Until Saturday, there was no visible record of his burial at Terrace End Cemetery in Palmerston North. Yet, he nearly died on Turkish soil.
In his April 26, 1915, diary entry Roberts wrote he was up at 12.30am ready for the shore. Immediately on landing one of the chaps got a bullet through his cap.
"Four of us, sitting as we thought in a fairly safe spot, were advised to shift and we had just done so when a shell dropped on the spot and buried itself in the ground."
Heavy firing from both sides continued throughout the day.
More than a century later Palmerston North's Ian Bailey was researching one Alexander Robert but he put Alexander Roberts into his search engine by mistake. Up came a photo of an unmarked grave full of weeds and dirt. The information said Roberts had been a solider and this triggered Bailey, a past president of the Palmerston North RSA, to find out more.
Some of Roberts' relatives got in touch after seeing a 2018 Manawatū Guardian article about Bailey's hunt. Bailey, a member of the NZ Remembrance Army, was determined to get a headstone erected for Roberts and his father, John, who is buried with him at Terrace End. John, a Palmerston North publican, died in 1902.
Veterans' Affairs provided the headstone for the plot in block 16 at the rear of the cemetery. Padre Elijah Peters dedicated the headstone at a ceremony on Saturday, attended by Roberts' great-nephew Peter Miller and his great-niece Carole Bolton. Their grandmother was Roberts' sister.

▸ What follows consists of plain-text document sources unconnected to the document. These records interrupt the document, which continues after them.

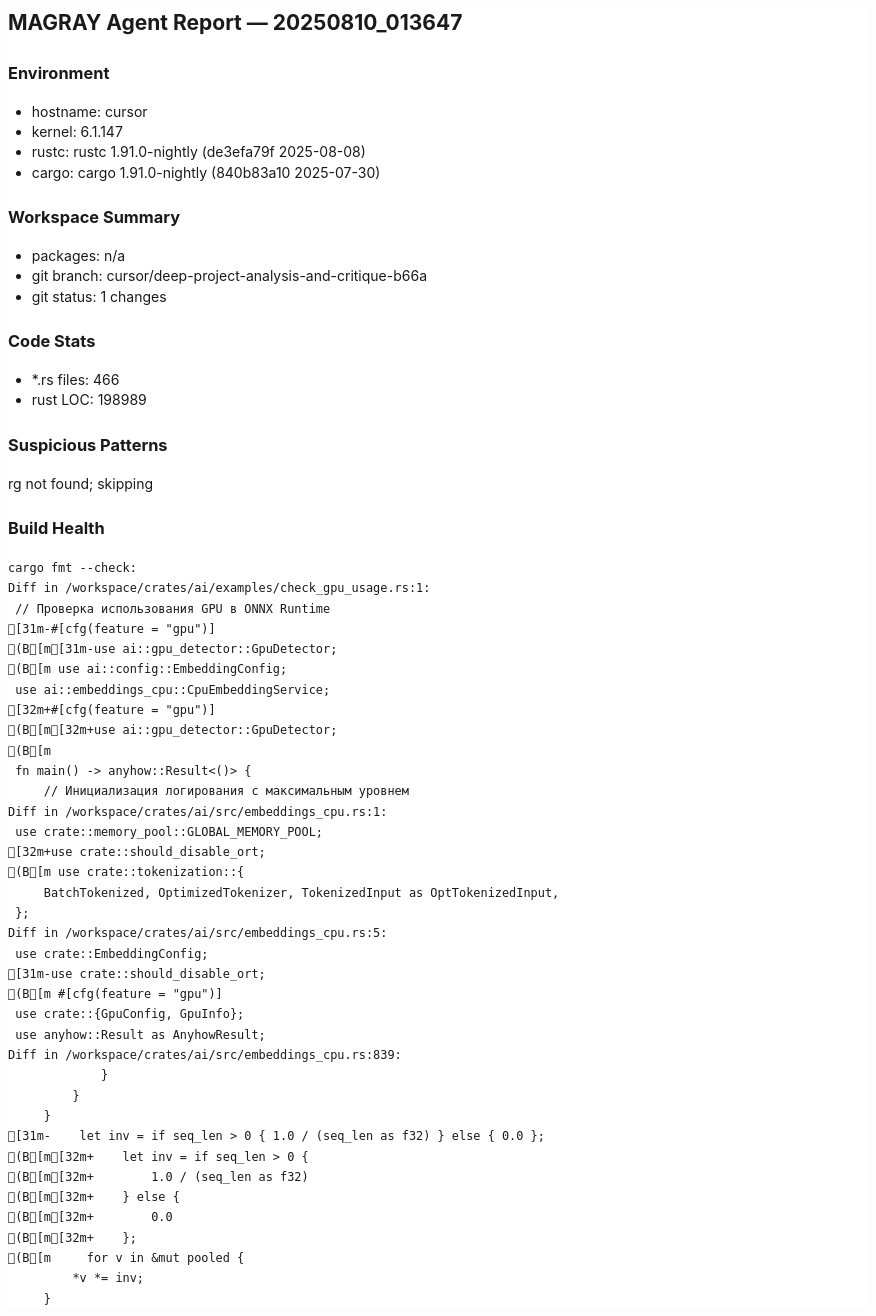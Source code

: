 ## MAGRAY Agent Report — 20250810_013647

### Environment

- hostname: cursor
- kernel: 6.1.147
- rustc: rustc 1.91.0-nightly (de3efa79f 2025-08-08)
- cargo: cargo 1.91.0-nightly (840b83a10 2025-07-30)

### Workspace Summary

- packages: n/a
- git branch: cursor/deep-project-analysis-and-critique-b66a
- git status: 1 changes

### Code Stats

- *.rs files: 466
- rust LOC: 198989

### Suspicious Patterns

rg not found; skipping

### Build Health

    cargo fmt --check:
    Diff in /workspace/crates/ai/examples/check_gpu_usage.rs:1:
     // Проверка использования GPU в ONNX Runtime
    [31m-#[cfg(feature = "gpu")]
    (B[m[31m-use ai::gpu_detector::GpuDetector;
    (B[m use ai::config::EmbeddingConfig;
     use ai::embeddings_cpu::CpuEmbeddingService;
    [32m+#[cfg(feature = "gpu")]
    (B[m[32m+use ai::gpu_detector::GpuDetector;
    (B[m 
     fn main() -> anyhow::Result<()> {
         // Инициализация логирования с максимальным уровнем
    Diff in /workspace/crates/ai/src/embeddings_cpu.rs:1:
     use crate::memory_pool::GLOBAL_MEMORY_POOL;
    [32m+use crate::should_disable_ort;
    (B[m use crate::tokenization::{
         BatchTokenized, OptimizedTokenizer, TokenizedInput as OptTokenizedInput,
     };
    Diff in /workspace/crates/ai/src/embeddings_cpu.rs:5:
     use crate::EmbeddingConfig;
    [31m-use crate::should_disable_ort;
    (B[m #[cfg(feature = "gpu")]
     use crate::{GpuConfig, GpuInfo};
     use anyhow::Result as AnyhowResult;
    Diff in /workspace/crates/ai/src/embeddings_cpu.rs:839:
                 }
             }
         }
    [31m-    let inv = if seq_len > 0 { 1.0 / (seq_len as f32) } else { 0.0 };
    (B[m[32m+    let inv = if seq_len > 0 {
    (B[m[32m+        1.0 / (seq_len as f32)
    (B[m[32m+    } else {
    (B[m[32m+        0.0
    (B[m[32m+    };
    (B[m     for v in &mut pooled {
             *v *= inv;
         }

Known to the family as Bill, Roberts had a sardonic sense of humour, Miller said. He wore his great-uncle's medals to the ceremony.
In a letter he wrote from a hospital in Malta, dated September 19, 1915, Roberts said he was at Gallipoli "from the start until about 10 days ago and it got me down in the end".
There was always plenty of food but water was scarce at times.
"Dysentery and diarrhoea were the worst things we had to contend with and they fixed me. Got a smack through the fleshy part of left hand on 27th August and had to go on light duties till it healed."
That smack is thought to be a piece of shrapnel or a bullet. He was discharged from the army in 1916 and was seconded to the Military Police in Whanganui where he served as a jail warden.
On August 22, 1917, he fell under the Auckland Express at Marton Junction and was taken to Whanganui Hospital where he later died from his injuries. Miller said it is thought Roberts, 44, reached out for a rail with his bad hand, lost his grip and fell.
Roberts had also worked as a seaman and served in the South African War.
Miller paid tribute to the work Bailey had done over the past three years in getting a headstone erected for Roberts.